Trump's lemmas: ['that', 'you', 'work', 'hard', 'for', 'what', 'you', 'want', 'in', 'life', 'that', 'your', 'word', 'be', 'your', 'bond', 'and', 'you', 'do', 'what', 'you', 'say', 'and', 'keep', 'your', 'promise', 'that', 'you', 'treat', 'people', 'with', 'respect']
Obama's lemmas: ['that', 'you', 'work', 'hard', 'for', 'what', 'you', 'want', 'in', 'life', 'that', 'your', 'word', 'be', 'your', 'bond', 'and', 'you', 'do', 'what', 'you', 'say', 'youre', 'go', 'to', 'do', 'that', 'you', 'treat', 'people', 'with', 'dignity', 'and', 'respect']


In [10]:
# find lemmas in common
common_lemmas = token_similarities(trump_lemmas, obama_lemmas)
print("Lemmas in common in substrings:", common_lemmas)

Lemmas in common in substrings: ['be', 'bond', 'people', 'your', 'work', 'hard', 'in', 'you', 'respect', 'that', 'treat', 'want', 'life', 'what', 'with', 'do', 'keep', 'say', 'promise', 'for', 'and', 'word']


## Part C (words in both excerpts)

In [11]:
# find words in common (utilizing token_similarities from Part B)
trump_speech_full_tokenized = nltk.word_tokenize(trump_speech)
obama_speech_full_tokenized = nltk.word_tokenize(obama_speech)
common_words = token_similarities(trump_speech_full_tokenized, obama_speech_full_tokenized)
print("Words in common in excerpts:", common_words)
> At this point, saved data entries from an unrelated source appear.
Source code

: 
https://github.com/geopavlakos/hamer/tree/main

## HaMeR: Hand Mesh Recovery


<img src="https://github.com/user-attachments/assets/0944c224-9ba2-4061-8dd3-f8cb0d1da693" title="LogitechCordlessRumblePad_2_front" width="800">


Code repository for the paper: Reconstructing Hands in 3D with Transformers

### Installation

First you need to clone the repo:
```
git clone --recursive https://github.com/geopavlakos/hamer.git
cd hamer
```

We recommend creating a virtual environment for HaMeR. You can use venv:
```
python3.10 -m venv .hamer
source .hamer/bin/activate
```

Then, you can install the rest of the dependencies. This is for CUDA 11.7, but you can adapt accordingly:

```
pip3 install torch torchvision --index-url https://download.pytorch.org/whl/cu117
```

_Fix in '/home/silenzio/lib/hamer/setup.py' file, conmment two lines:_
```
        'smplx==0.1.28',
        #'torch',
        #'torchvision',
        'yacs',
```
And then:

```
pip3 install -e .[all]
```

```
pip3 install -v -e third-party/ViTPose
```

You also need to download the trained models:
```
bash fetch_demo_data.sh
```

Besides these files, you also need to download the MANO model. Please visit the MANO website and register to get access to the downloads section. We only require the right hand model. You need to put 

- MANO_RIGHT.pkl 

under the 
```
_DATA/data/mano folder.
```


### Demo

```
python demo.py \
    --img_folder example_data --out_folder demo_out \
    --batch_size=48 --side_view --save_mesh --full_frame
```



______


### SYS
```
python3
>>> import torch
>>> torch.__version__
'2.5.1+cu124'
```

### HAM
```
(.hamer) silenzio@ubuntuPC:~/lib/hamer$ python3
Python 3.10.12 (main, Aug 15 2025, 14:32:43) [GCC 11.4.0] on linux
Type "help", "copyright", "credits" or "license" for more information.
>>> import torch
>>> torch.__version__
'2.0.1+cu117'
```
Words in common in excerpts: ['showed', 'the', 'bond', 'from', 'they', 'impressed', 'people', 'your', 'values', 'age', 'a', 'on', 'is', 'work', 'hard', 'in', 'young', 'you', 'respect', 'me', 'that', 'their', 'my', 'treat', 'want', 'life', 'what', 'with', 'do', 'morals', 'keep', 'say', 'taught', 'promise', 'parents', 'for', 'daily', 'and', 'word']
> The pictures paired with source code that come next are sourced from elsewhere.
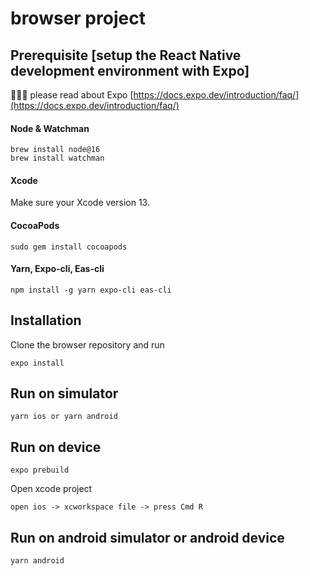 # browser project

## Prerequisite [setup the React Native development environment with Expo]
🍕🍕🍕 please read about Expo [https://docs.expo.dev/introduction/faq/](https://docs.expo.dev/introduction/faq/)

#### Node & Watchman

```
brew install node@16
brew install watchman
```

#### Xcode

Make sure your Xcode version 13.

#### CocoaPods

```
sudo gem install cocoapods
```

#### Yarn, Expo-cli, Eas-cli

```
npm install -g yarn expo-cli eas-cli
```

## Installation

Clone the browser repository and run
```
expo install
```


## Run on simulator

```
yarn ios or yarn android
```
## Run on device

```
expo prebuild
```
Open xcode project
```
open ios -> xcworkspace file -> press Cmd R
```

## Run on android simulator or android device

```
yarn android
```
## Part D (analysis of results)

### Results Discussion

From these tests, the two speech excerpts do appear to be very similar. First, the distance between the two excepts and the distance between two substrings are compared. This metric gives a sense of how similar the overall structure and content of the excerpts are. The distances came out to be 118 and 29 (after the removal of punctuation). To get a sense of how small that number is, below is the number of characters each preprocessed speech has.

In [12]:
print("Character length of Trump speech:", len(trump_speech))
print("Character length of Obama speech:", len(obama_speech))
print("Character length of Trump speech substring:", len(trump_speech_shortened))
print("Character length of Obama speech substring:", len(obama_speech_shortened))
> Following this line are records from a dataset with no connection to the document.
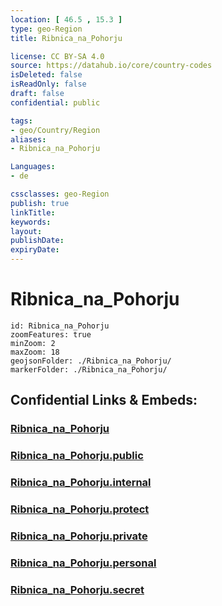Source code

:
 ```yaml
---
location: [ 46.5 , 15.3 ] 
type: geo-Region
title: Ribnica_na_Pohorju

license: CC BY-SA 4.0
source: https://datahub.io/core/country-codes
isDeleted: false
isReadOnly: false
draft: false
confidential: public

tags:
- geo/Country/Region
aliases:
- Ribnica_na_Pohorju

Languages:
- de

cssclasses: geo-Region
publish: true
linkTitle: 
keywords: 
layout: 
publishDate: 
expiryDate: 
---
```


# Ribnica_na_Pohorju

```leaflet
id: Ribnica_na_Pohorju
zoomFeatures: true 
minZoom: 2 
maxZoom: 18
geojsonFolder: ./Ribnica_na_Pohorju/
markerFolder: ./Ribnica_na_Pohorju/
```


## Confidential Links & Embeds: 

### [Ribnica_na_Pohorju](/_Standards/Earth/Continent/Europe/Europe~Central/Slovenia/Regions~Slovenia/Koroška/counties~Koroška/Ribnica_na_Pohorju.md) 

### [Ribnica_na_Pohorju.public](/_public/Earth/Continent/Europe/Europe~Central/Slovenia/Regions~Slovenia/Koroška/counties~Koroška/Ribnica_na_Pohorju.public.md) 

### [Ribnica_na_Pohorju.internal](/_internal/Earth/Continent/Europe/Europe~Central/Slovenia/Regions~Slovenia/Koroška/counties~Koroška/Ribnica_na_Pohorju.internal.md) 

### [Ribnica_na_Pohorju.protect](/_protect/Earth/Continent/Europe/Europe~Central/Slovenia/Regions~Slovenia/Koroška/counties~Koroška/Ribnica_na_Pohorju.protect.md) 

### [Ribnica_na_Pohorju.private](/_private/Earth/Continent/Europe/Europe~Central/Slovenia/Regions~Slovenia/Koroška/counties~Koroška/Ribnica_na_Pohorju.private.md) 

### [Ribnica_na_Pohorju.personal](/_personal/Earth/Continent/Europe/Europe~Central/Slovenia/Regions~Slovenia/Koroška/counties~Koroška/Ribnica_na_Pohorju.personal.md) 

### [Ribnica_na_Pohorju.secret](/_secret/Earth/Continent/Europe/Europe~Central/Slovenia/Regions~Slovenia/Koroška/counties~Koroška/Ribnica_na_Pohorju.secret.md)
Character length of Trump speech: 272
Character length of Obama speech: 286
Character length of Trump speech substring: 153
Character length of Obama speech substring: 161


Because of the way distance between texts is calculated, this means that the full excerpts consist of over 2/3 characters that are identical. The substrings are even more similar, consisting of only about 1/5 original content each. Comparing original lemmas in the substring and words in the excerpts gives a more high level overview of the similarities, as this helps capture the similarities in meaning rather than just structure. This metric also reveals that the two speeches are very similar. From looking at the list of lemmas in common, both speeches have "work", "hard", "respect", "promise", and "bond". Considering how short this substring is, it's clear that they both must have the same message if they have these highly specific lemmas in common. The words in common in the full excerpts give further confirmation of this, as this list contains all the past lemmas and addionally has "parents", "values", and "morals". To get a numerical sense of how many lemmas and words are in common, below is a list of each speechs' number of lemmas and words.

In [13]:
print("Number of unique lemmas in Trump's substring:", len(trump_lemmas))
print("Number of unique lemmas in Obama's substring:", len(obama_lemmas))
print("Number of lemmas in common:", len(common_lemmas))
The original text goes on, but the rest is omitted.